### What is being asked
Each line of the records below that holds "Video" should be copied out.

[Dataset entries]
◇ ◇ ◇ ◇
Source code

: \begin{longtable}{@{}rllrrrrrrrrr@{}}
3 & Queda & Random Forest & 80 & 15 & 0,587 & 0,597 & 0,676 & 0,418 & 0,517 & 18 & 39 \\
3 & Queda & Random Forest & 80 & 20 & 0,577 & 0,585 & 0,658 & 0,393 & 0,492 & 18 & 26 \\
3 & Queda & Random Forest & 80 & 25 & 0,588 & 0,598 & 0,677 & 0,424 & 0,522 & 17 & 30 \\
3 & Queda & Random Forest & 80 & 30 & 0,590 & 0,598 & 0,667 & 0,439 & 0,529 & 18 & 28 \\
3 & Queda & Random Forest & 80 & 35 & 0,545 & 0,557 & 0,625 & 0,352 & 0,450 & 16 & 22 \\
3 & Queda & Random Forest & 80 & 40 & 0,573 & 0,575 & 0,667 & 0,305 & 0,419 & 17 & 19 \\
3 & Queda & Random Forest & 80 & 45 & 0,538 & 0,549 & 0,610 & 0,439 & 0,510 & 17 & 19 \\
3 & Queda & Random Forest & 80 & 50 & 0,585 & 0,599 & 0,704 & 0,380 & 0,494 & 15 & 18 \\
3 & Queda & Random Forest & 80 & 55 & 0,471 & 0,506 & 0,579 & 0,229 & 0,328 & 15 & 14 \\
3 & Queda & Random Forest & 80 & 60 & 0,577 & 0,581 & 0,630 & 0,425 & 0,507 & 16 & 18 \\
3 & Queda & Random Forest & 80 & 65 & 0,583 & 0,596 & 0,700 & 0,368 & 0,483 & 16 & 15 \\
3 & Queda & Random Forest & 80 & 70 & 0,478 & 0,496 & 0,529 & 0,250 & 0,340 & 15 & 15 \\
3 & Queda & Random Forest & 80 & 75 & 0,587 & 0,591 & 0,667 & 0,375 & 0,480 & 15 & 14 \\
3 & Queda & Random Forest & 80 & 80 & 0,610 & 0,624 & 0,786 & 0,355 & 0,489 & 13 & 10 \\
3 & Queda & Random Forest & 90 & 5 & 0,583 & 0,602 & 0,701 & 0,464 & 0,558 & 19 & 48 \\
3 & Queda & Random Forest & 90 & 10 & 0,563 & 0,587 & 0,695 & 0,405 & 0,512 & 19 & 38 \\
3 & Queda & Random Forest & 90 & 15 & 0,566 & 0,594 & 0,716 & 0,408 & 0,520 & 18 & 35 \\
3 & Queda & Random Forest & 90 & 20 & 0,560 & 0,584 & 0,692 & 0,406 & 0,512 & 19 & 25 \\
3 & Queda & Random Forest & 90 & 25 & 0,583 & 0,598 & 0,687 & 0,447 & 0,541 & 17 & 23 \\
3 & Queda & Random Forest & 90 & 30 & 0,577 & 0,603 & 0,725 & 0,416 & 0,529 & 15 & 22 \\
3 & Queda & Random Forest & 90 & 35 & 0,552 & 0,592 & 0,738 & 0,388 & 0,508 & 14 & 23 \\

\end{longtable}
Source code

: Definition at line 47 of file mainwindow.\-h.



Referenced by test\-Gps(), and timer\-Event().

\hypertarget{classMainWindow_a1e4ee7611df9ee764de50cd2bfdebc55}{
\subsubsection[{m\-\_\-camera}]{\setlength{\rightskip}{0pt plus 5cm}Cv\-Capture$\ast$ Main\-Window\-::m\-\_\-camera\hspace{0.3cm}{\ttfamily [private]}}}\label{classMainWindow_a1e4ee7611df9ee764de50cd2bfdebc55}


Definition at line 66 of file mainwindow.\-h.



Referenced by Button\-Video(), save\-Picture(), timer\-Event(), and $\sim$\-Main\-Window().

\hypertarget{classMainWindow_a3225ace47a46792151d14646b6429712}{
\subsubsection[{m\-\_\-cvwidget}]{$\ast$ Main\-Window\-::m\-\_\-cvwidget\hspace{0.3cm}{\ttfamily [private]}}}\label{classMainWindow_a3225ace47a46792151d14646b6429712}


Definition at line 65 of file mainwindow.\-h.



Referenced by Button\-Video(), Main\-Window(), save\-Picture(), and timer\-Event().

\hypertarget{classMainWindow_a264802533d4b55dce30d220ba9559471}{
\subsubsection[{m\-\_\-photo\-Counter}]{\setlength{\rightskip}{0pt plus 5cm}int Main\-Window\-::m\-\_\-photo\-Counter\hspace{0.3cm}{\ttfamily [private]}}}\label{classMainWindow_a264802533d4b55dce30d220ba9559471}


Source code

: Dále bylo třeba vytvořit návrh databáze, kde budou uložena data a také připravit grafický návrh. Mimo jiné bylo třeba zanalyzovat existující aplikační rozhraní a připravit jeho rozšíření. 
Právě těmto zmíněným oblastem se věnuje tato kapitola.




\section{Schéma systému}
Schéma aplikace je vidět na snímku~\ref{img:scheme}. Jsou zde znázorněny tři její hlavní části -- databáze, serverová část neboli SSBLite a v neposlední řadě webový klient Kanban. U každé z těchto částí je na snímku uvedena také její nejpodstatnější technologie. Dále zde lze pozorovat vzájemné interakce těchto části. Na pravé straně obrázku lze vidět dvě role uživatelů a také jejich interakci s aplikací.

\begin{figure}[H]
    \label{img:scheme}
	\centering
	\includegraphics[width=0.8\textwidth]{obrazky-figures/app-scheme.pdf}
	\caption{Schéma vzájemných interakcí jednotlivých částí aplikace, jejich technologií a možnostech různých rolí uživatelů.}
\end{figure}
◇ ◇ ◇ ◇
### The answer
Referenced by Button\-Video(), save\-Picture(), timer\-Event(), and $\sim$\-Main\-Window().
Referenced by Button\-Video(), Main\-Window(), save\-Picture(), and timer\-Event().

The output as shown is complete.